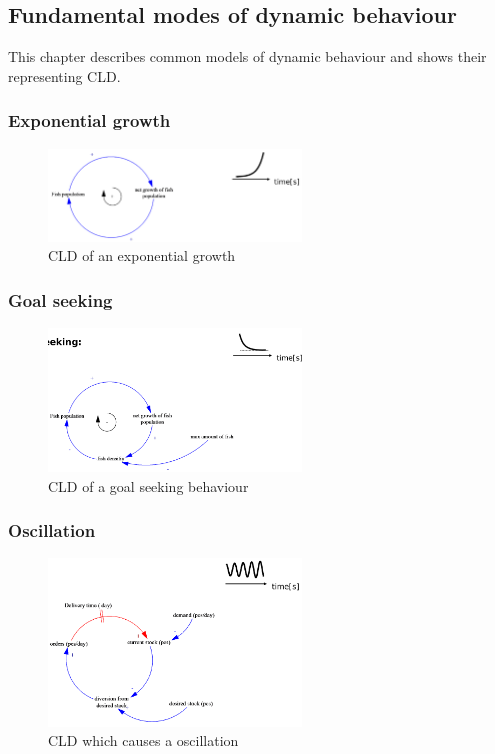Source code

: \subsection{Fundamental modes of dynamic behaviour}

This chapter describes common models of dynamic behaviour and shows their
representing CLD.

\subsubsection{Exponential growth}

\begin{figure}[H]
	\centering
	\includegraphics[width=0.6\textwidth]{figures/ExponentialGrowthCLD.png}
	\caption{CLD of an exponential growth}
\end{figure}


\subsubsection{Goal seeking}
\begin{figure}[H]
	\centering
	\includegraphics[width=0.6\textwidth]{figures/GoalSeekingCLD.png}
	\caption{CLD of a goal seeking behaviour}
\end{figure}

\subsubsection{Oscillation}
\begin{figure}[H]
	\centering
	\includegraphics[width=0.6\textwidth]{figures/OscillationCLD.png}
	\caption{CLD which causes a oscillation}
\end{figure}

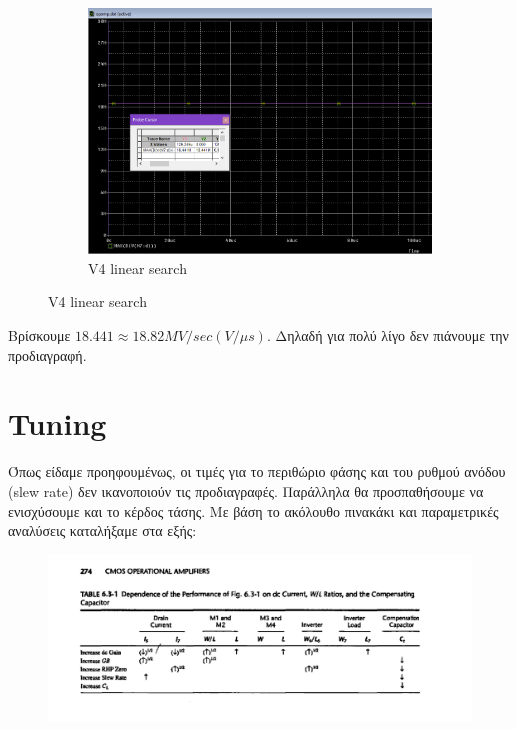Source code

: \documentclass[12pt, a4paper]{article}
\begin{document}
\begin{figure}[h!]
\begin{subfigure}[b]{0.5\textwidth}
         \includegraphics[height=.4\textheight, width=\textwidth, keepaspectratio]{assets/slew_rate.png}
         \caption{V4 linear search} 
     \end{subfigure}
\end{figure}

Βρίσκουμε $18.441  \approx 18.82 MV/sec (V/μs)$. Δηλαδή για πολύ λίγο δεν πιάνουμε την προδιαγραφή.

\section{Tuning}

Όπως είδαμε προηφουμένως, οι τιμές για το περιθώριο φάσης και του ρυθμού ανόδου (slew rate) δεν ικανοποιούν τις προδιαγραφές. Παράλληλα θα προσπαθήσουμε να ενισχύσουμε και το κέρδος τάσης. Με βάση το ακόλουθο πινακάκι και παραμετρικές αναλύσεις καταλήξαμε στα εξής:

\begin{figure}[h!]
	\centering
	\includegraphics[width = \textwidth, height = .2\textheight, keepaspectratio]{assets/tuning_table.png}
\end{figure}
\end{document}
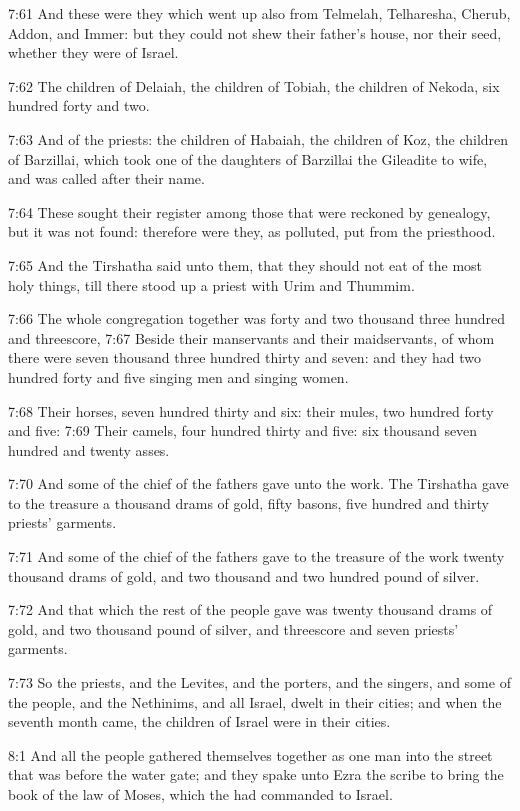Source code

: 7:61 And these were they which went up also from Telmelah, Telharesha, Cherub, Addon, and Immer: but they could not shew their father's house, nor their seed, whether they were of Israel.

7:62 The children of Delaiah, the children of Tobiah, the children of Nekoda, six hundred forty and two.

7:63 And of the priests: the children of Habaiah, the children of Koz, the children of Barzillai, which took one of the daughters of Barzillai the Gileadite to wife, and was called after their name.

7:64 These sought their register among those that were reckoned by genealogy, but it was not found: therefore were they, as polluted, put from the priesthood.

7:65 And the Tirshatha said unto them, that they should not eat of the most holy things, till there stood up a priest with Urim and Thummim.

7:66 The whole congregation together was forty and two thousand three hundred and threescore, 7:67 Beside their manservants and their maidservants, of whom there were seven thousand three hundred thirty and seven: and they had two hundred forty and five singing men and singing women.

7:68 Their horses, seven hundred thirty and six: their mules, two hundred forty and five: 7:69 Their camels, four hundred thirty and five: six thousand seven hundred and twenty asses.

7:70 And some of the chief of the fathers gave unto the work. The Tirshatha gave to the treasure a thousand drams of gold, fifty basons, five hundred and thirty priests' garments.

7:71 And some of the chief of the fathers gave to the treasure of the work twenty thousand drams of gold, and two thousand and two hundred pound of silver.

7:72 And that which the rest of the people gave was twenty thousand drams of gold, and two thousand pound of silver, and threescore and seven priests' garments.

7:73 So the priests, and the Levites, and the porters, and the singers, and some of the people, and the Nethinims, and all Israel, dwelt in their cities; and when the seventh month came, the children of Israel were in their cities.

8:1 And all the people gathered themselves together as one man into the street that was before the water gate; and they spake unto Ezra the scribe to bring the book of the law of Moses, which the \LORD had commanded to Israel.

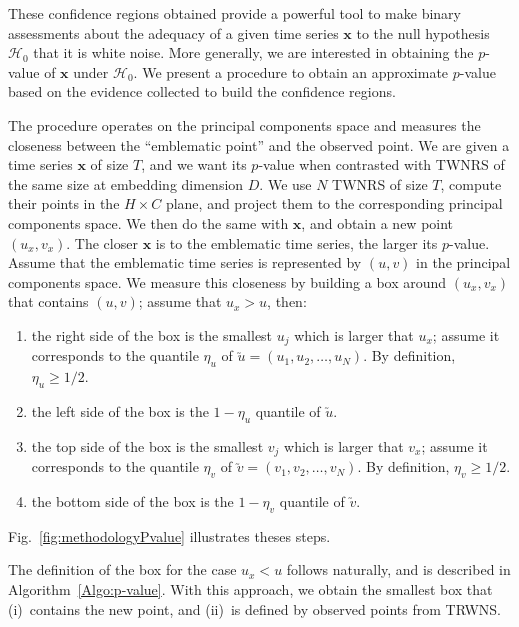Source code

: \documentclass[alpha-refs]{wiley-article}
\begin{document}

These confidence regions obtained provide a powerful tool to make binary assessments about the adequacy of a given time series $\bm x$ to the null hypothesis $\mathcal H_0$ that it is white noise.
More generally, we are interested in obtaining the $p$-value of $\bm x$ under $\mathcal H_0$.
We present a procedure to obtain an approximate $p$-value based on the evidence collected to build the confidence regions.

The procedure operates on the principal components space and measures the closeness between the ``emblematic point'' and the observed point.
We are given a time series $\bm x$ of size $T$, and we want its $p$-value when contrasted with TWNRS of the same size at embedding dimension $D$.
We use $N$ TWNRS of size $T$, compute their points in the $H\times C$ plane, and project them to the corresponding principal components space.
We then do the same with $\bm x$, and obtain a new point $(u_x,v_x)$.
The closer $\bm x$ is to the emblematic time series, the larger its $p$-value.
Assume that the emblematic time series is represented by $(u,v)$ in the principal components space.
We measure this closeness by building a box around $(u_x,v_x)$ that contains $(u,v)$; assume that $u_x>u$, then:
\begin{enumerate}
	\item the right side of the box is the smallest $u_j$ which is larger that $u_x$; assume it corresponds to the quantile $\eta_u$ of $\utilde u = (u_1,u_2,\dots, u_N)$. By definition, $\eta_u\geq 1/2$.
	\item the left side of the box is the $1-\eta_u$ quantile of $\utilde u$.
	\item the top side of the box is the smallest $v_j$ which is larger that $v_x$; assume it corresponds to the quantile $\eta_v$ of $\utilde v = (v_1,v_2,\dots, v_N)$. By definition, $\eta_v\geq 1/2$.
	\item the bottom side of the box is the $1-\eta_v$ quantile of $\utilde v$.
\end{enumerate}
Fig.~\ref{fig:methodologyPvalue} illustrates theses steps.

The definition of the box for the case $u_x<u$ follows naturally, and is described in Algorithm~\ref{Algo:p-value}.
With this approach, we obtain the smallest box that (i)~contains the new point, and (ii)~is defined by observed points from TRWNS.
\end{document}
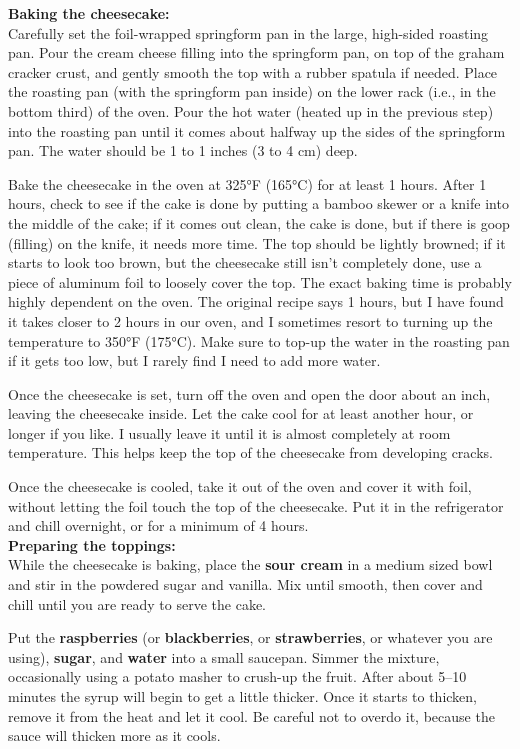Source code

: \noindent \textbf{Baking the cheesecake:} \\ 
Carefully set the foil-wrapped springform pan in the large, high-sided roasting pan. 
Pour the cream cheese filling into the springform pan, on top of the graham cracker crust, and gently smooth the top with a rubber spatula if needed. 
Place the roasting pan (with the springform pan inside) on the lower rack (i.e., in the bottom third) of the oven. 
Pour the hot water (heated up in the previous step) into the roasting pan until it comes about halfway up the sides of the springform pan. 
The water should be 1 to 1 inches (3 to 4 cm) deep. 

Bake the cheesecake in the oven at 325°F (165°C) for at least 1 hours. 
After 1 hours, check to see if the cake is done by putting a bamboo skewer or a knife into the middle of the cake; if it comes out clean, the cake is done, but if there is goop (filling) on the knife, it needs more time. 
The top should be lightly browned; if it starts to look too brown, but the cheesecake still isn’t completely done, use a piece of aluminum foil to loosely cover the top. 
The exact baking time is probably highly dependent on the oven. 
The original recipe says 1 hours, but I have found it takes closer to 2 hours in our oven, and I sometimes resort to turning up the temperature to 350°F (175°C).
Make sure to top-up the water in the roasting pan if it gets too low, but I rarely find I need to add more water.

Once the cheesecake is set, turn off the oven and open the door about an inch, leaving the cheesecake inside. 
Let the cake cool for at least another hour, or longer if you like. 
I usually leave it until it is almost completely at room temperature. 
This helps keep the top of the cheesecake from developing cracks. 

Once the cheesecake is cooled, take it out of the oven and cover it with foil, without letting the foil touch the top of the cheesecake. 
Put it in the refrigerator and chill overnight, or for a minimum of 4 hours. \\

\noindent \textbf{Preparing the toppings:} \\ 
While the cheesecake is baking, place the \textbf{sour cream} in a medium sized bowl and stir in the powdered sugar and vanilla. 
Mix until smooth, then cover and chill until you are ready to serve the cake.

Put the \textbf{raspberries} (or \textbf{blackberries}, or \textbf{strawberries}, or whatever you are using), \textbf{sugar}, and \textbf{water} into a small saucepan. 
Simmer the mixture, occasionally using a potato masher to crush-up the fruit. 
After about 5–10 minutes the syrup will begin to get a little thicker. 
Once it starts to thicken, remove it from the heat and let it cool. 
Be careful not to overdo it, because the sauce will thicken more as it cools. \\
++++
Retype every record as it stands. None of the pictures should appear.

### Solution below
Source code

: \subsection{Fundamental modes of dynamic behaviour}

This chapter describes common models of dynamic behaviour and shows their
representing CLD.

\subsubsection{Exponential growth}

\begin{figure}[H]
	\centering
	\includegraphics[width=0.6\textwidth]{figures/ExponentialGrowthCLD.png}
	\caption{CLD of an exponential growth}
\end{figure}


\subsubsection{Goal seeking}
\begin{figure}[H]
	\centering
	\includegraphics[width=0.6\textwidth]{figures/GoalSeekingCLD.png}
	\caption{CLD of a goal seeking behaviour}
\end{figure}

\subsubsection{Oscillation}
\begin{figure}[H]
	\centering
	\includegraphics[width=0.6\textwidth]{figures/OscillationCLD.png}
	\caption{CLD which causes a oscillation}
\end{figure}

Source code

: \documentclass[12pt, a4paper]{article}
\begin{document}
\begin{figure}[h!]
\begin{subfigure}[b]{0.5\textwidth}
         \includegraphics[height=.4\textheight, width=\textwidth, keepaspectratio]{assets/slew_rate.png}
         \caption{V4 linear search} 
     \end{subfigure}
\end{figure}

Βρίσκουμε $18.441  \approx 18.82 MV/sec (V/μs)$. Δηλαδή για πολύ λίγο δεν πιάνουμε την προδιαγραφή.

\section{Tuning}

Όπως είδαμε προηφουμένως, οι τιμές για το περιθώριο φάσης και του ρυθμού ανόδου (slew rate) δεν ικανοποιούν τις προδιαγραφές. Παράλληλα θα προσπαθήσουμε να ενισχύσουμε και το κέρδος τάσης. Με βάση το ακόλουθο πινακάκι και παραμετρικές αναλύσεις καταλήξαμε στα εξής:

\begin{figure}[h!]
	\centering
	\includegraphics[width = \textwidth, height = .2\textheight, keepaspectratio]{assets/tuning_table.png}
\end{figure}
\end{document}
Source code

: 7:61 And these were they which went up also from Telmelah, Telharesha, Cherub, Addon, and Immer: but they could not shew their father's house, nor their seed, whether they were of Israel.

7:62 The children of Delaiah, the children of Tobiah, the children of Nekoda, six hundred forty and two.

7:63 And of the priests: the children of Habaiah, the children of Koz, the children of Barzillai, which took one of the daughters of Barzillai the Gileadite to wife, and was called after their name.

7:64 These sought their register among those that were reckoned by genealogy, but it was not found: therefore were they, as polluted, put from the priesthood.

7:65 And the Tirshatha said unto them, that they should not eat of the most holy things, till there stood up a priest with Urim and Thummim.

7:66 The whole congregation together was forty and two thousand three hundred and threescore, 7:67 Beside their manservants and their maidservants, of whom there were seven thousand three hundred thirty and seven: and they had two hundred forty and five singing men and singing women.

7:68 Their horses, seven hundred thirty and six: their mules, two hundred forty and five: 7:69 Their camels, four hundred thirty and five: six thousand seven hundred and twenty asses.

7:70 And some of the chief of the fathers gave unto the work. The Tirshatha gave to the treasure a thousand drams of gold, fifty basons, five hundred and thirty priests' garments.

7:71 And some of the chief of the fathers gave to the treasure of the work twenty thousand drams of gold, and two thousand and two hundred pound of silver.

7:72 And that which the rest of the people gave was twenty thousand drams of gold, and two thousand pound of silver, and threescore and seven priests' garments.

7:73 So the priests, and the Levites, and the porters, and the singers, and some of the people, and the Nethinims, and all Israel, dwelt in their cities; and when the seventh month came, the children of Israel were in their cities.

8:1 And all the people gathered themselves together as one man into the street that was before the water gate; and they spake unto Ezra the scribe to bring the book of the law of Moses, which the \LORD had commanded to Israel.

Source code

: \documentclass[alpha-refs]{wiley-article}
\begin{document}

These confidence regions obtained provide a powerful tool to make binary assessments about the adequacy of a given time series $\bm x$ to the null hypothesis $\mathcal H_0$ that it is white noise.
More generally, we are interested in obtaining the $p$-value of $\bm x$ under $\mathcal H_0$.
We present a procedure to obtain an approximate $p$-value based on the evidence collected to build the confidence regions.

The procedure operates on the principal components space and measures the closeness between the ``emblematic point'' and the observed point.
We are given a time series $\bm x$ of size $T$, and we want its $p$-value when contrasted with TWNRS of the same size at embedding dimension $D$.
We use $N$ TWNRS of size $T$, compute their points in the $H\times C$ plane, and project them to the corresponding principal components space.
We then do the same with $\bm x$, and obtain a new point $(u_x,v_x)$.
The closer $\bm x$ is to the emblematic time series, the larger its $p$-value.
Assume that the emblematic time series is represented by $(u,v)$ in the principal components space.
We measure this closeness by building a box around $(u_x,v_x)$ that contains $(u,v)$; assume that $u_x>u$, then:
\begin{enumerate}
	\item the right side of the box is the smallest $u_j$ which is larger that $u_x$; assume it corresponds to the quantile $\eta_u$ of $\utilde u = (u_1,u_2,\dots, u_N)$. By definition, $\eta_u\geq 1/2$.
	\item the left side of the box is the $1-\eta_u$ quantile of $\utilde u$.
	\item the top side of the box is the smallest $v_j$ which is larger that $v_x$; assume it corresponds to the quantile $\eta_v$ of $\utilde v = (v_1,v_2,\dots, v_N)$. By definition, $\eta_v\geq 1/2$.
	\item the bottom side of the box is the $1-\eta_v$ quantile of $\utilde v$.
\end{enumerate}
Fig.~\ref{fig:methodologyPvalue} illustrates theses steps.

The definition of the box for the case $u_x<u$ follows naturally, and is described in Algorithm~\ref{Algo:p-value}.
With this approach, we obtain the smallest box that (i)~contains the new point, and (ii)~is defined by observed points from TRWNS.
\end{document}
Source code

: \noindent \textbf{Baking the cheesecake:} \\ 
Carefully set the foil-wrapped springform pan in the large, high-sided roasting pan. 
Pour the cream cheese filling into the springform pan, on top of the graham cracker crust, and gently smooth the top with a rubber spatula if needed. 
Place the roasting pan (with the springform pan inside) on the lower rack (i.e., in the bottom third) of the oven. 
Pour the hot water (heated up in the previous step) into the roasting pan until it comes about halfway up the sides of the springform pan. 
The water should be 1 to 1 inches (3 to 4 cm) deep. 

Bake the cheesecake in the oven at 325°F (165°C) for at least 1 hours. 
After 1 hours, check to see if the cake is done by putting a bamboo skewer or a knife into the middle of the cake; if it comes out clean, the cake is done, but if there is goop (filling) on the knife, it needs more time. 
The top should be lightly browned; if it starts to look too brown, but the cheesecake still isn’t completely done, use a piece of aluminum foil to loosely cover the top. 
The exact baking time is probably highly dependent on the oven. 
The original recipe says 1 hours, but I have found it takes closer to 2 hours in our oven, and I sometimes resort to turning up the temperature to 350°F (175°C).
Make sure to top-up the water in the roasting pan if it gets too low, but I rarely find I need to add more water.

Once the cheesecake is set, turn off the oven and open the door about an inch, leaving the cheesecake inside. 
Let the cake cool for at least another hour, or longer if you like. 
I usually leave it until it is almost completely at room temperature. 
This helps keep the top of the cheesecake from developing cracks. 

Once the cheesecake is cooled, take it out of the oven and cover it with foil, without letting the foil touch the top of the cheesecake. 
Put it in the refrigerator and chill overnight, or for a minimum of 4 hours. \\

\noindent \textbf{Preparing the toppings:} \\ 
While the cheesecake is baking, place the \textbf{sour cream} in a medium sized bowl and stir in the powdered sugar and vanilla. 
Mix until smooth, then cover and chill until you are ready to serve the cake.

Put the \textbf{raspberries} (or \textbf{blackberries}, or \textbf{strawberries}, or whatever you are using), \textbf{sugar}, and \textbf{water} into a small saucepan. 
Simmer the mixture, occasionally using a potato masher to crush-up the fruit. 
After about 5–10 minutes the syrup will begin to get a little thicker. 
Once it starts to thicken, remove it from the heat and let it cool. 
Be careful not to overdo it, because the sauce will thicken more as it cools. \\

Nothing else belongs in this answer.